Most trustees are retired in the current world of charities or have comfortable white-collar jobs where they can wangle time off work if they need. But trusteeship shouldn’t be designed as if we want this to continue to be the norm.
One answer is to make it clear that accurate expenses are required and insist on actually compensating everyone, whether they like it or not. Then make it clear they can give you the money back if they really don’t want it. This has the added advantage that, if they do make a gift back, you can claim Gift Aid, so you might even end up better off. Check the HM Revenue & Customs guidance on this, but essentially if the money actually leaves the charity’s bank account, and is then returned by the trustee, it’s deemed a qualifying gift, whereas if the trustee simply waives the expenses, that doesn’t count.
Why don’t charities spend this money?
I think there are four reasons why charities don’t spend money on governance. First, many charities have boards just because they have to and have never really thought about why they have them. Second, because boards are unpaid, and too often this means we think they should be free. Third, because we often can’t easily see the impact that comes from spending money on governance, so we think there isn’t any benefit.

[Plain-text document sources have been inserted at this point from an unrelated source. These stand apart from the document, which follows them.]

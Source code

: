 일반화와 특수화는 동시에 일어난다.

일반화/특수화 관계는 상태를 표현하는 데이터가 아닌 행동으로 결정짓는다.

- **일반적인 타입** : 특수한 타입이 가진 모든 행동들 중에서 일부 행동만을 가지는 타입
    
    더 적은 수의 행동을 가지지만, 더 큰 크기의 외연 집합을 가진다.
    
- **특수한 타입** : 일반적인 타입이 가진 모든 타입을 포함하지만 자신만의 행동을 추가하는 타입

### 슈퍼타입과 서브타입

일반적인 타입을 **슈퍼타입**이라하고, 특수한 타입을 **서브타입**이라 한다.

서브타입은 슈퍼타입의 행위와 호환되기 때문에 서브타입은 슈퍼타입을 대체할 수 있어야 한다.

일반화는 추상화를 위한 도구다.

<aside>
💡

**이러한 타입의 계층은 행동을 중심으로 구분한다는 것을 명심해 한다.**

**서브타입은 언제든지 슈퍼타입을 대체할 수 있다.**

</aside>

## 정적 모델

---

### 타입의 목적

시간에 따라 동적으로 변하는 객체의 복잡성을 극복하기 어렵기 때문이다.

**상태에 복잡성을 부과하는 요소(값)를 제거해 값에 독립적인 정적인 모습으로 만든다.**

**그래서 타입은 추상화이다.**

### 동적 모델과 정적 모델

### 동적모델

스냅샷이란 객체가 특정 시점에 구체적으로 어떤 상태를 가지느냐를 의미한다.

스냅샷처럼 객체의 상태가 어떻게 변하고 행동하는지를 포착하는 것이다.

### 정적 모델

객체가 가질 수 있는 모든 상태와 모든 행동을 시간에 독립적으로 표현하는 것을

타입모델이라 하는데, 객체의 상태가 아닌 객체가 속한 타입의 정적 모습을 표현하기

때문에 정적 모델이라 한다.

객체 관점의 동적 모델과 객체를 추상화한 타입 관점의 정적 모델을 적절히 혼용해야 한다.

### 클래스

Fourth, of course, is that some charities don’t have any money. They will need to be more creative about bringing new trustees up to speed. They also have the most to gain by equipping new trustees in this way.
What you do need to think about is what you want from a board. And you need to accept that investment in getting it will be worthwhile. Because while we can’t always see the benefits of good governance, it’s dead easy to see the costs of bad governance. Just ask Kids Company.
So invest resources in your board. Your trustees might be volunteers, but that doesn’t mean they should be amateurs.